Mas o melhor estava guardado para o fim. Jimi troca de guitarra, agora uma Stratocaster vermelha, pintada à mão pelo próprio (com flores e corações rabiscados sob um fundo branco). Enigmaticamente, anuncia ao público: “I must sacrifice something I love. There’s nothing I can do more than this”. E os três acordes do clássico “Wild Thing” assomam granulosos. No final, pousa a guitarra no chão, com o feedback ainda a ressoar. Vai buscar uma lata arrumada aos pés de um gigantesco amplificador Marshall e esguicha um líquido para cima da guitarra. Depois, beija-a com ternura, como quem se despede pela última vez da mulher amada. Jimi acende um fósforo e atira-o. Uma enorme labareda começa a consumir a sua querida Stratocaster. Ergue as mãos para cima, como se fosse este seu gesto que fizesse magicamente crescer o fogo. Com a guitarra ainda em chamas (talvez um espelho do horror do Vietname), esmaga-a com violência contra o chão (e o ruído ensurdecedor do feedback continua a ecoar- quem sabe, os gritos da longínqua guerra). Jimi atira os restos mortais para o público. A maior parte das caras está ainda petrificada, aturdidos com o dramatismo de todo o rito sacrificial. Só quando Hendrix abandona o palco é que o transe acaba. Aplaudem, por fim, o deus acabado de nascer.
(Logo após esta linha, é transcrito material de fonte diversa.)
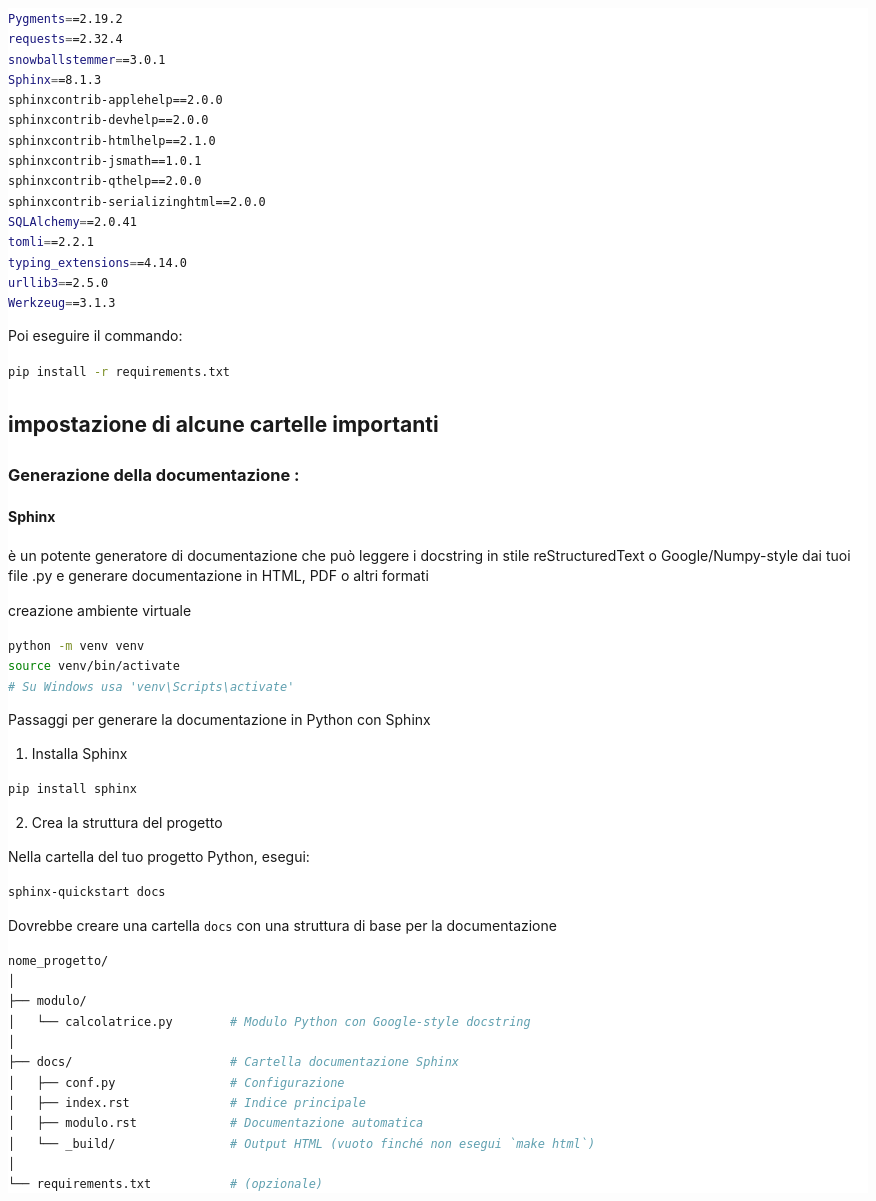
 ```bash
Pygments==2.19.2
requests==2.32.4
snowballstemmer==3.0.1
Sphinx==8.1.3
sphinxcontrib-applehelp==2.0.0
sphinxcontrib-devhelp==2.0.0
sphinxcontrib-htmlhelp==2.1.0
sphinxcontrib-jsmath==1.0.1
sphinxcontrib-qthelp==2.0.0
sphinxcontrib-serializinghtml==2.0.0
SQLAlchemy==2.0.41
tomli==2.2.1
typing_extensions==4.14.0
urllib3==2.5.0
Werkzeug==3.1.3
```
Poi eseguire il commando:
```bash
pip install -r requirements.txt
```
## impostazione di alcune cartelle importanti
### Generazione della documentazione : 

#### Sphinx

 è un potente generatore di documentazione che può leggere i docstring in stile reStructuredText o Google/Numpy-style dai tuoi file .py e generare documentazione in HTML, PDF o altri formati

creazione ambiente virtuale
```bash
python -m venv venv
source venv/bin/activate 
# Su Windows usa 'venv\Scripts\activate'
```

Passaggi per generare la documentazione in Python con Sphinx

1. Installa Sphinx
```bash
pip install sphinx
```

2. Crea la struttura del progetto

Nella cartella del tuo progetto Python, esegui:

```bash
sphinx-quickstart docs
```
Dovrebbe creare una cartella `docs` con una struttura di base per la documentazione
```bash
nome_progetto/
│
├── modulo/
│   └── calcolatrice.py        # Modulo Python con Google-style docstring
│
├── docs/                      # Cartella documentazione Sphinx
│   ├── conf.py                # Configurazione
│   ├── index.rst              # Indice principale
│   ├── modulo.rst             # Documentazione automatica
│   └── _build/                # Output HTML (vuoto finché non esegui `make html`)
│
└── requirements.txt           # (opzionale)
```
O público não o sabe ainda mas está a viver o momento mais icónico da história do rock. Precisamos de mitologias, especialmente agora que as religiões perderam a influência de outrora. Nas sociedades seculares, é a cultura pop a grande geradora dos mitos modernos. Abraão quis sacrificar a Deus o seu querido filho Isaque mas, depois de Elvis, quem tem ainda paciência para ler a bíblia? Jesus sacrificou-se na cruz para redimir os nossos pecados mas há muito que os Beatles são mais conhecidos do que Cristo (como o próprio deus Lennon um dia o anunciou). Para preencher este vazio mitológico, Jimi sacrificou em nosso nome o seu bem mais precioso.

Talvez Hendrix recordasse longínquas memórias enquanto a sua guitarra ardia. Na sua infância duríssima, negligenciado por pais alcoólicos e abusivos, encontrava refúgio numa vassoura, agarrando-a como uma guitarra imaginária. Nesses tempos de miúdo pobre, esquecido pela sorte, tocou as suas primeiras melodias na única corda de um ukulele encontrado no lixo. Quando, infelicíssimo, cumpria o tédio do serviço militar, implorou ao pai para que lhe enviasse por correio a sua saudosa guitarra. Quem privou com Jimi, conta que era inseparável da sua guitarra, cozinhando com a mesma a tiracolo, adormecendo com ela a seu lado.
Aquela Stratocaster linda de morrer ardeu naquela noite mágica. Três anos depois, foi a vez do próprio Jimi nos abandonar. Mas o mito Hendrix, imolando nas chamas o seu bem mais precioso, sacrificando-o por amor à arte e à humanidade, esse nunca morrerá.